Babies who wake up every 2 hours to feed for weeks and weeks

Waking every 1-4 hours is much more common than babies who sleep 8 hours a night from birth (I like to call these super sleepers "unicorn babies" - I have heard of them, but have never experienced one myself).

What does it mean when a woman calls a man a unicorn? ›

"Different", "unique", "rare", "one of a kind". SD&RR.

What is the spiritual meaning of the unicorn? ›

What Does a Unicorn Spirit Animal Mean and Symbolize? Unicorn spirit animals generally mean purity, innocence, freedom, believing in your magic, and faith in the rightness of the universe.

What animal was mistaken for a unicorn? ›

As you may have guessed by now, many people in the Middle Ages believed that narwhal tusks were actually unicorn horns. Narwhal were hunted in the waters of Northern Europe; their horns were particularly prized by rulers in Scotland and Denmark.

What is the historical depiction of unicorns? ›

Medieval knowledge of unicorns stemmed from biblical and ancient sources, and unicorns were variously represented as a kind of wild ass, goat, or horse. Several European medieval travelers claimed to have seen unicorns in their travels outside of Europe. For example Felix Fabri claimed to have seen a unicorn in Sinai.

Are unicorns real a long time ago? ›

Scientists have known about Siberian unicorns since 1808. For a long time, they thought the unicorns went extinct 200,000 years ago. Recently, that changed. Now they think the unicorns went extinct closer to 39,000 years ago.
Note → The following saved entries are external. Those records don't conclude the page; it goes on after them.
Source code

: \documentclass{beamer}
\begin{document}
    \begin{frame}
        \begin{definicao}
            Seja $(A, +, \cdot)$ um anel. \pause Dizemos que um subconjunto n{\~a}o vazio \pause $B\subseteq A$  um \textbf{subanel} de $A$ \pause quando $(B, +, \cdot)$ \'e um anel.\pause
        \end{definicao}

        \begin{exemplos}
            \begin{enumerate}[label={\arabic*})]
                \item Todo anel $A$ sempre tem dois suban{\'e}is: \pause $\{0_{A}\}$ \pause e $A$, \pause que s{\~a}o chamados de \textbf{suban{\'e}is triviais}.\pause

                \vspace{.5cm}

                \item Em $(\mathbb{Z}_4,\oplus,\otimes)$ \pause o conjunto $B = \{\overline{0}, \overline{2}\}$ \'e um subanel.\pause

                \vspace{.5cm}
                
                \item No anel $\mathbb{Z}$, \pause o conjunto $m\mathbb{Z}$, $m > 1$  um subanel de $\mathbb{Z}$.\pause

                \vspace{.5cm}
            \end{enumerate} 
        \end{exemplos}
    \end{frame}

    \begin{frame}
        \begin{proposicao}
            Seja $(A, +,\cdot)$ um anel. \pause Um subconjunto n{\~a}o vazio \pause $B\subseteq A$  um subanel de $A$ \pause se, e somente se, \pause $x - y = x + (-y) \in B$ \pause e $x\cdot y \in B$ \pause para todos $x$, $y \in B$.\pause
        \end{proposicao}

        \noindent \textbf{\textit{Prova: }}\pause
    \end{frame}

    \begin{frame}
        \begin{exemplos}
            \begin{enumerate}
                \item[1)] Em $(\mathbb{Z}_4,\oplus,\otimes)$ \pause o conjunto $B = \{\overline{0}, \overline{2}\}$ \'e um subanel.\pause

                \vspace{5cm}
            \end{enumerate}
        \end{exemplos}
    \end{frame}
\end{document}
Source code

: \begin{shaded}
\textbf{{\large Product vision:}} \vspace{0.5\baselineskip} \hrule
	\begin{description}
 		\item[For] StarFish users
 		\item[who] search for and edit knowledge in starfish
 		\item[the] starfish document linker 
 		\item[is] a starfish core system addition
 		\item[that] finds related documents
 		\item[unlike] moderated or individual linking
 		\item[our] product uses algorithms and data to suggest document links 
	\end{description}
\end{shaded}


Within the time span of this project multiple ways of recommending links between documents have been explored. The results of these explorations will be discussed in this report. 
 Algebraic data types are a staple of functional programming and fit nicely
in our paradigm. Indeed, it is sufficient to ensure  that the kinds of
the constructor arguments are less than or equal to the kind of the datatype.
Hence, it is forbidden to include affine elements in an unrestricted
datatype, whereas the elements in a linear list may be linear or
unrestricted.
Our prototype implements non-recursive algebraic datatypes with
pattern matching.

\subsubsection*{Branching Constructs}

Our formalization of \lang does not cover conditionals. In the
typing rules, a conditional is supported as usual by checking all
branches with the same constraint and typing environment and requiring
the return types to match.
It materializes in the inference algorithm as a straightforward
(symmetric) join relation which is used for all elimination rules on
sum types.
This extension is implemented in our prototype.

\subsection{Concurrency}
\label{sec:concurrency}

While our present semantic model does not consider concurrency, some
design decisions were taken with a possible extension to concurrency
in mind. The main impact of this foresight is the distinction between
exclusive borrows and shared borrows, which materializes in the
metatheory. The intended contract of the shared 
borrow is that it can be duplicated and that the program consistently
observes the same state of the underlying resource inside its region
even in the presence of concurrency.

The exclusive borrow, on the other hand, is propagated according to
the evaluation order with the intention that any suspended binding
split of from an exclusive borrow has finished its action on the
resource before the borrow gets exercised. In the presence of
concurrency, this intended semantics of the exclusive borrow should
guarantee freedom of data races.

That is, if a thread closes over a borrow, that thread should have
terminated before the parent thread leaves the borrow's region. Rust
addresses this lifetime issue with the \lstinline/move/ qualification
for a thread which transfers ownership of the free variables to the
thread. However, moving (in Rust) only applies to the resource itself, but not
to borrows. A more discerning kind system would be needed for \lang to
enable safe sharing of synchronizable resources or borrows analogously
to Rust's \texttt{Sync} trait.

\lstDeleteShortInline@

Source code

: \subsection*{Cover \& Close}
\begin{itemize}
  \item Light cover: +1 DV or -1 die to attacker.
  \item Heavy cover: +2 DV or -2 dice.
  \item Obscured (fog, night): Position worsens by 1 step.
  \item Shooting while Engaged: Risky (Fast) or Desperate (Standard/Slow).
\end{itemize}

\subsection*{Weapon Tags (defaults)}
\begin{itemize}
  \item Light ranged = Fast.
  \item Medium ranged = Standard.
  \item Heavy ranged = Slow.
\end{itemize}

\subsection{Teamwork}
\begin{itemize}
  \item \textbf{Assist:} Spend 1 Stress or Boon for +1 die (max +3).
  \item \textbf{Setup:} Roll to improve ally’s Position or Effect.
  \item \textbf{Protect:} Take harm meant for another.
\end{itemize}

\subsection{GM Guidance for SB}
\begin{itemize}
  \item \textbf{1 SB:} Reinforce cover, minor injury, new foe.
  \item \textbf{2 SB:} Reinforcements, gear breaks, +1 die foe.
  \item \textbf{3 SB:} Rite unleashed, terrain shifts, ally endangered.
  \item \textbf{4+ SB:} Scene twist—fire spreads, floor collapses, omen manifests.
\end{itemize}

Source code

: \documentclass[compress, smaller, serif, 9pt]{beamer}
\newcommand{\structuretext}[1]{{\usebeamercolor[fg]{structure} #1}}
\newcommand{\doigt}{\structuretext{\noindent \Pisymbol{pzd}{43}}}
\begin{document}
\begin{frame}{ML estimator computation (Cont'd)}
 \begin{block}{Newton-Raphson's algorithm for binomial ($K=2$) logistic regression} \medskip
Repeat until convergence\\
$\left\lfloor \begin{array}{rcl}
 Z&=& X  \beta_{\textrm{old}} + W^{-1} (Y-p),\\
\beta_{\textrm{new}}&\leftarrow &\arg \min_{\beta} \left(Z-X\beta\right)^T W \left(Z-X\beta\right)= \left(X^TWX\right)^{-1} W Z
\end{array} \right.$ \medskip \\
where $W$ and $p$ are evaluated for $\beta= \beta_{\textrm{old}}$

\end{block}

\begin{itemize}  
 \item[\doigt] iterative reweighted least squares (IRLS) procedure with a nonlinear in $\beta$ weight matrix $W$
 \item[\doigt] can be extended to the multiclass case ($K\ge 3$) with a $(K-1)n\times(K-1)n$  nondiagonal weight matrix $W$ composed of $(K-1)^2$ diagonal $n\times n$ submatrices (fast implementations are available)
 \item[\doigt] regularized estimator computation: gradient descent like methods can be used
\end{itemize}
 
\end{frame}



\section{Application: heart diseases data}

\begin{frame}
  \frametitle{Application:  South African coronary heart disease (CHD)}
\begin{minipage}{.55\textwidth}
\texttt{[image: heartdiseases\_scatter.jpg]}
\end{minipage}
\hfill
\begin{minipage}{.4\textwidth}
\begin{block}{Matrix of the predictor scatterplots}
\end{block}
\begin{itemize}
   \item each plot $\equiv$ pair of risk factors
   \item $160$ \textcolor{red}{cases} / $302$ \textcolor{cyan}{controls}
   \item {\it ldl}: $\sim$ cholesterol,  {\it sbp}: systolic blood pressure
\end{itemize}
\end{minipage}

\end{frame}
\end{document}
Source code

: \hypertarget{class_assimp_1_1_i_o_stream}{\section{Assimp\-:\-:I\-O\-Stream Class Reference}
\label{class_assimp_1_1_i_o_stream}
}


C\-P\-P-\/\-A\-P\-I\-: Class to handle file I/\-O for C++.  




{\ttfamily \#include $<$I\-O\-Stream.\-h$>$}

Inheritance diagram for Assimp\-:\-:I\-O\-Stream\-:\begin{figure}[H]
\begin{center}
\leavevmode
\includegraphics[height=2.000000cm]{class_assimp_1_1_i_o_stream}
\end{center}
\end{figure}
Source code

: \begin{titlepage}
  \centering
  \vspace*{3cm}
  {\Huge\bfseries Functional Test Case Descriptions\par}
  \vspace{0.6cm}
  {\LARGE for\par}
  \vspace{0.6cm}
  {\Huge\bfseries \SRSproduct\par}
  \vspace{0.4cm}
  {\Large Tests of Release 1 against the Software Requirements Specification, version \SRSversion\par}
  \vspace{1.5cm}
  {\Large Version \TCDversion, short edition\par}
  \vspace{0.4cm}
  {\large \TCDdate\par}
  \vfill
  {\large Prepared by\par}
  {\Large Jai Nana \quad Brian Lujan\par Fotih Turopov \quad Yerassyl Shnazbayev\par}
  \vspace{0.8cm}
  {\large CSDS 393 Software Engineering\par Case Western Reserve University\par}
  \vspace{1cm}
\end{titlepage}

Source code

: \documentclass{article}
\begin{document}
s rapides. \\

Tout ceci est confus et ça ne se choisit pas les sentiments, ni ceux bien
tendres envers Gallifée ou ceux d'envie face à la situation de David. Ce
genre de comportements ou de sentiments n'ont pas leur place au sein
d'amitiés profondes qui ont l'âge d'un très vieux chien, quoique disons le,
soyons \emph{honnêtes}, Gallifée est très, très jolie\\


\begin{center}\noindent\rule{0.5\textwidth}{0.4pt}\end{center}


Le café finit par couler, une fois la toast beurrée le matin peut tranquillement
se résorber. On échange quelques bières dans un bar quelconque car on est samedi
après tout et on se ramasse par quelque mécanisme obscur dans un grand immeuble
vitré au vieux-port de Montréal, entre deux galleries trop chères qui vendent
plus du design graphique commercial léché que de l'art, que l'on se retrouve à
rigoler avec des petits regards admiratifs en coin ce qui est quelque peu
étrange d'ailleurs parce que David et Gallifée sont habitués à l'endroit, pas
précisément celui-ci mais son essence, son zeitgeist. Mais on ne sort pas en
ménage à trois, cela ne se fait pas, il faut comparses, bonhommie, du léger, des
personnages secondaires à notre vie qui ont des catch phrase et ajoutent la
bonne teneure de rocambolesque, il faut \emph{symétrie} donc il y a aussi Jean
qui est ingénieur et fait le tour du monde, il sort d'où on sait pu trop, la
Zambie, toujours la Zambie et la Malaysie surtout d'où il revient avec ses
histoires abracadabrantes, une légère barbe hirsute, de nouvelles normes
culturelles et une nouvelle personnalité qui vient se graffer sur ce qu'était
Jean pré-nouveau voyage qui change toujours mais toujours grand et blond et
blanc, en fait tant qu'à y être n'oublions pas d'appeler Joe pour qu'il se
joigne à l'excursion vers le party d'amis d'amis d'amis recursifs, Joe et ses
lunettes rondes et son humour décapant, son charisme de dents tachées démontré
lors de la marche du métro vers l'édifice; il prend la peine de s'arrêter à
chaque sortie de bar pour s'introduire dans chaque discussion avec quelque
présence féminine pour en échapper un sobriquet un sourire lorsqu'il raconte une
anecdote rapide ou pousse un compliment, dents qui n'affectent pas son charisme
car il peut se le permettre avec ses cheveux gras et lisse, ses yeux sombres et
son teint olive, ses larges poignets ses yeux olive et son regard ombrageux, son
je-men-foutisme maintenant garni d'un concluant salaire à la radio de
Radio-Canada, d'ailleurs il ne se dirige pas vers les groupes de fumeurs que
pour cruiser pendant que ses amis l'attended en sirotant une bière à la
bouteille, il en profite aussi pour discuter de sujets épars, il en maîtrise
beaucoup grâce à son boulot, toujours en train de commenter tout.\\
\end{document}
What is the history of the last unicorn? ›

The Last Unicorn is a fantasy feature-length animation that studies the essence of mortality. Adapted from Peter S. Beagle's 1968 novel of the same name, it was produced by Rankin and Bass Production in 1982 and animated by Topcraft, the Japanese studio that would later splinter to become Studio Ghibli.